L' identificazione è necessaria soprattutto per distinguere tra chi fugge da un conflitto civile e chi viaggia inseguendo un finto ed illusorio sogno di benessere nella vecchia, stanca e declinante Europa, che ha smesso da molto tempo di far sognare buona parte dei propri cittadini, a parte le solite anime candide ed innocenti di utopisti i quali vivono in un iperuranio disconnesso dal mondo reale.
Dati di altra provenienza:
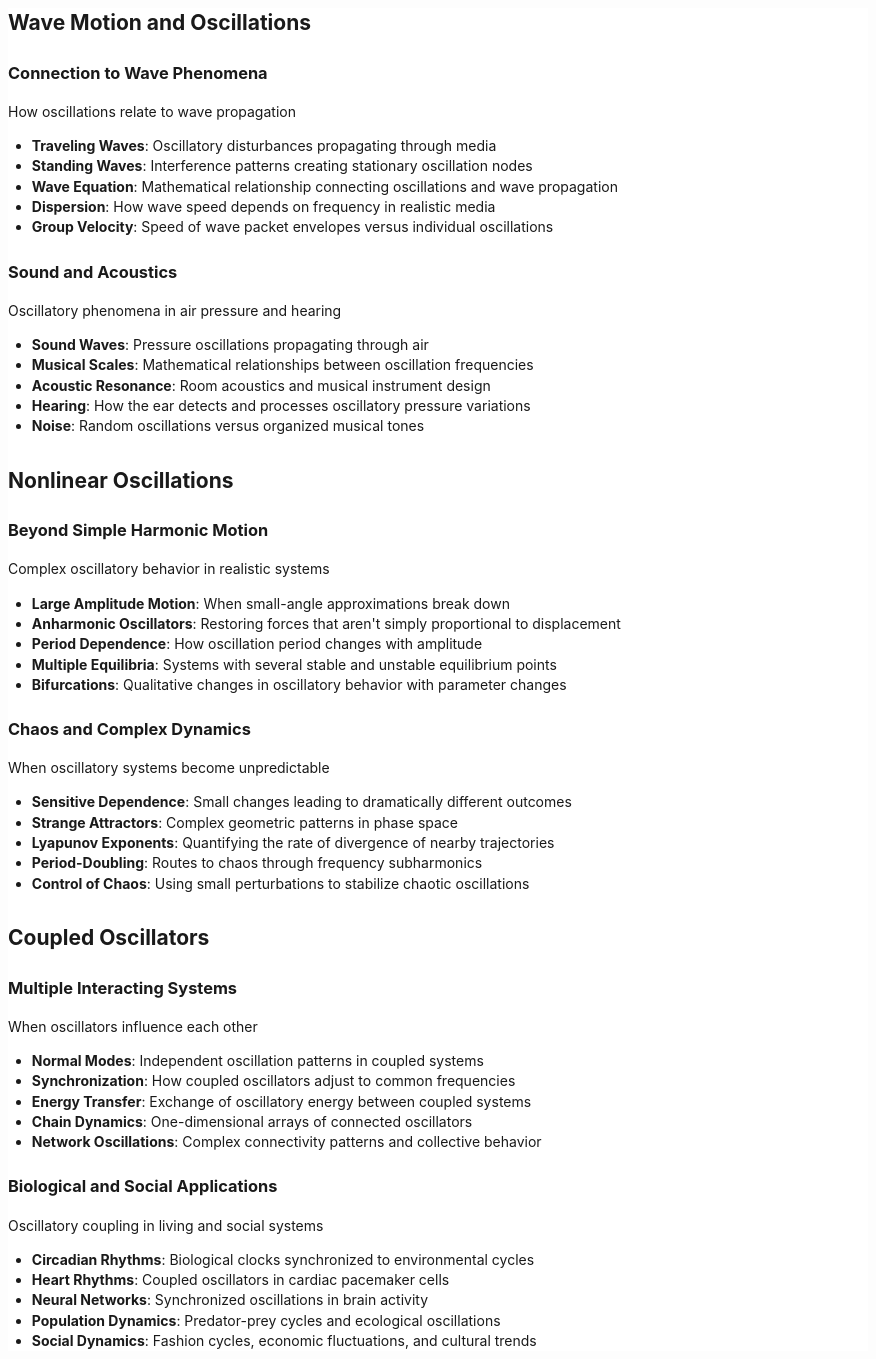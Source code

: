 ## Wave Motion and Oscillations

### Connection to Wave Phenomena
How oscillations relate to wave propagation
- **Traveling Waves**: Oscillatory disturbances propagating through media
- **Standing Waves**: Interference patterns creating stationary oscillation nodes
- **Wave Equation**: Mathematical relationship connecting oscillations and wave propagation
- **Dispersion**: How wave speed depends on frequency in realistic media
- **Group Velocity**: Speed of wave packet envelopes versus individual oscillations

### Sound and Acoustics
Oscillatory phenomena in air pressure and hearing
- **Sound Waves**: Pressure oscillations propagating through air
- **Musical Scales**: Mathematical relationships between oscillation frequencies
- **Acoustic Resonance**: Room acoustics and musical instrument design
- **Hearing**: How the ear detects and processes oscillatory pressure variations
- **Noise**: Random oscillations versus organized musical tones

## Nonlinear Oscillations

### Beyond Simple Harmonic Motion
Complex oscillatory behavior in realistic systems
- **Large Amplitude Motion**: When small-angle approximations break down
- **Anharmonic Oscillators**: Restoring forces that aren't simply proportional to displacement
- **Period Dependence**: How oscillation period changes with amplitude
- **Multiple Equilibria**: Systems with several stable and unstable equilibrium points
- **Bifurcations**: Qualitative changes in oscillatory behavior with parameter changes

### Chaos and Complex Dynamics
When oscillatory systems become unpredictable
- **Sensitive Dependence**: Small changes leading to dramatically different outcomes
- **Strange Attractors**: Complex geometric patterns in phase space
- **Lyapunov Exponents**: Quantifying the rate of divergence of nearby trajectories
- **Period-Doubling**: Routes to chaos through frequency subharmonics
- **Control of Chaos**: Using small perturbations to stabilize chaotic oscillations

## Coupled Oscillators

### Multiple Interacting Systems
When oscillators influence each other
- **Normal Modes**: Independent oscillation patterns in coupled systems
- **Synchronization**: How coupled oscillators adjust to common frequencies
- **Energy Transfer**: Exchange of oscillatory energy between coupled systems
- **Chain Dynamics**: One-dimensional arrays of connected oscillators
- **Network Oscillations**: Complex connectivity patterns and collective behavior

### Biological and Social Applications
Oscillatory coupling in living and social systems
- **Circadian Rhythms**: Biological clocks synchronized to environmental cycles
- **Heart Rhythms**: Coupled oscillators in cardiac pacemaker cells
- **Neural Networks**: Synchronized oscillations in brain activity
- **Population Dynamics**: Predator-prey cycles and ecological oscillations
- **Social Dynamics**: Fashion cycles, economic fluctuations, and cultural trends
Molte cose non ci sono piaciute di questa bruttissima faccenda avvenuta tra Berlino, Vienna e Budapest, a partire dal messaggio fuorviante e irresponsabile della Merkel che farà scattare un tam-tam secondo cui basta assaltare treni ed accamparsi nelle stazioni per vedere spalancate le porte della Germania, sapendo bene che tali provvedimenti si possono fare solo "una tantum" e non quotidianamente.
Che succederà ad un futuro quanto prevedibile irrigidimento del governo tedesco?
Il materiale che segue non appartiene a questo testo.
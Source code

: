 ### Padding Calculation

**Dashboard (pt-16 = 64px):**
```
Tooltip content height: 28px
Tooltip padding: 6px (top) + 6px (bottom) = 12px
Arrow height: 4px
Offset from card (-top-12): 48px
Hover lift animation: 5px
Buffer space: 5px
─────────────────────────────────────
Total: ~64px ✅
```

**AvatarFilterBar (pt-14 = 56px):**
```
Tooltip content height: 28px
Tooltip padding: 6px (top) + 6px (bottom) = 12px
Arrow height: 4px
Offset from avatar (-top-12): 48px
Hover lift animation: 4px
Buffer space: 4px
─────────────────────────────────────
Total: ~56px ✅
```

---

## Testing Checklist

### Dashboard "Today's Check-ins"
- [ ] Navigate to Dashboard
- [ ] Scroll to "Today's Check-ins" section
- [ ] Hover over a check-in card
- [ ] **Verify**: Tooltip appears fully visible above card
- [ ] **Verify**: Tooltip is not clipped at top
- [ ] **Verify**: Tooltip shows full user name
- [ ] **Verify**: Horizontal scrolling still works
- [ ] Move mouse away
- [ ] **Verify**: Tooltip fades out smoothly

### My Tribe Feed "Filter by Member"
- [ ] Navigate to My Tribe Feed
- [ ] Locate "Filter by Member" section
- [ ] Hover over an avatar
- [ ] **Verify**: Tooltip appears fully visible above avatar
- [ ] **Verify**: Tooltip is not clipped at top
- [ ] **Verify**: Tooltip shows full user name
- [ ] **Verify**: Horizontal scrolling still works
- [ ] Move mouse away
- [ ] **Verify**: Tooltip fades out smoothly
Non ci è piaciuto l'uso mediatico della foto di un povero bambino cadavere per sensibilizzare, sempre tramite i soliti demenziali social network, gli ormai rincoglioniti europei ad una accoglienza indiscriminata.
Foto da pugno nello stomaco, non lo neghiamo, ma quanti bambini sono morti nel Mediterraneo o nei deserti senza che un giornalista li fotografasse?
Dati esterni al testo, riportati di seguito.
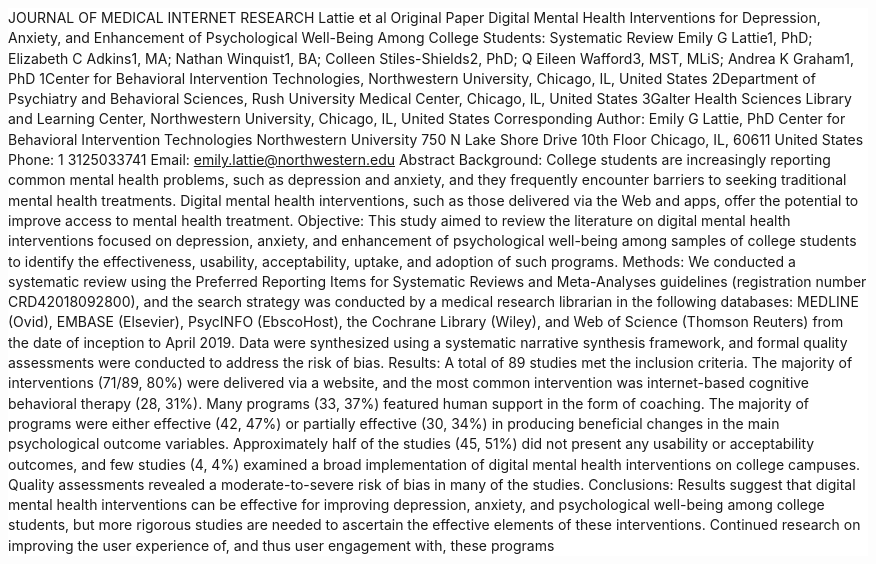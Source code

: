 JOURNAL OF MEDICAL INTERNET RESEARCH Lattie et al
Original Paper
Digital Mental Health Interventions for Depression, Anxiety, and
Enhancement of Psychological Well-Being Among College
Students: Systematic Review
Emily G Lattie1, PhD; Elizabeth C Adkins1, MA; Nathan Winquist1, BA; Colleen Stiles-Shields2, PhD; Q Eileen
Wafford3, MST, MLiS; Andrea K Graham1, PhD
1Center for Behavioral Intervention Technologies, Northwestern University, Chicago, IL, United States
2Department of Psychiatry and Behavioral Sciences, Rush University Medical Center, Chicago, IL, United States
3Galter Health Sciences Library and Learning Center, Northwestern University, Chicago, IL, United States
Corresponding Author:
Emily G Lattie, PhD
Center for Behavioral Intervention Technologies
Northwestern University
750 N Lake Shore Drive
10th Floor
Chicago, IL, 60611
United States
Phone: 1 3125033741
Email: emily.lattie@northwestern.edu
Abstract
Background: College students are increasingly reporting common mental health problems, such as depression and anxiety, and
they frequently encounter barriers to seeking traditional mental health treatments. Digital mental health interventions, such as
those delivered via the Web and apps, offer the potential to improve access to mental health treatment.
Objective: This study aimed to review the literature on digital mental health interventions focused on depression, anxiety, and
enhancement of psychological well-being among samples of college students to identify the effectiveness, usability, acceptability,
uptake, and adoption of such programs.
Methods: We conducted a systematic review using the Preferred Reporting Items for Systematic Reviews and Meta-Analyses
guidelines (registration number CRD42018092800), and the search strategy was conducted by a medical research librarian in the
following databases: MEDLINE (Ovid), EMBASE (Elsevier), PsycINFO (EbscoHost), the Cochrane Library (Wiley), and Web
of Science (Thomson Reuters) from the date of inception to April 2019. Data were synthesized using a systematic narrative
synthesis framework, and formal quality assessments were conducted to address the risk of bias.
Results: A total of 89 studies met the inclusion criteria. The majority of interventions (71/89, 80%) were delivered via a website,
and the most common intervention was internet-based cognitive behavioral therapy (28, 31%). Many programs (33, 37%) featured
human support in the form of coaching. The majority of programs were either effective (42, 47%) or partially effective (30, 34%)
in producing beneficial changes in the main psychological outcome variables. Approximately half of the studies (45, 51%) did
not present any usability or acceptability outcomes, and few studies (4, 4%) examined a broad implementation of digital mental
health interventions on college campuses. Quality assessments revealed a moderate-to-severe risk of bias in many of the studies.
Conclusions: Results suggest that digital mental health interventions can be effective for improving depression, anxiety, and
psychological well-being among college students, but more rigorous studies are needed to ascertain the effective elements of
these interventions. Continued research on improving the user experience of, and thus user engagement with, these programs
Quanti bambini palestinesi, iracheni, afghani, sono stati uccisi da "Tsahal" (l'esercito israeliano) o dai droni senza che tali immagini finissero sulla stampa del globo intero?
Questa informazione punta solo sull' impatto emotivo, sul parlare alla pancia della gente, sull' immagine di per sé senza scavare alla ricerca delle cause che hanno provocato e provocano tali tragedie.
Ormai pare di assistere ad una specie di enorme reality show occidentale sui flussi migratori, con cameraman e reporter che "coprono" in "diretta" le marce, gli sbarchi, le tragedie, raccontandole minuto per minuto, magari con l'annoiato spettatore che sbevazza e mangia davanti alla TV salvo poi dimenticarsi di tutto dopo cinque minuti, o meglio che questo non è un reality ma qualcosa che gli iperconnessi e alienati occidentali hanno dimenticato: la vita vera.
Infatti poi lo spettatore annoiato si ritrova un campo profughi sotto casa, passando dalla falsa compassione al razzismo più becero verso chi, due ore prima, guardava con indifferenza o una falsa lacrimuccia.
Più che compassione degli europei, in larga parte ormai irrecuperabili verso il baratro, abbiamo pena per i migranti.
Vale la pena spendere dollari a migliaia, fare km sino a sfondare le suole delle scarpe e rischiare la pelle per venire in un immondezzaio simile?
Mille volte meglio impiantare, con quei soldi, una attività a Dakar o Abidjan o Bamako oppure prendere le armi e difendere i propri Paesi, minacciati da gruppi terroristici manovrati da quegli stessi Paesi meta finale del viaggio.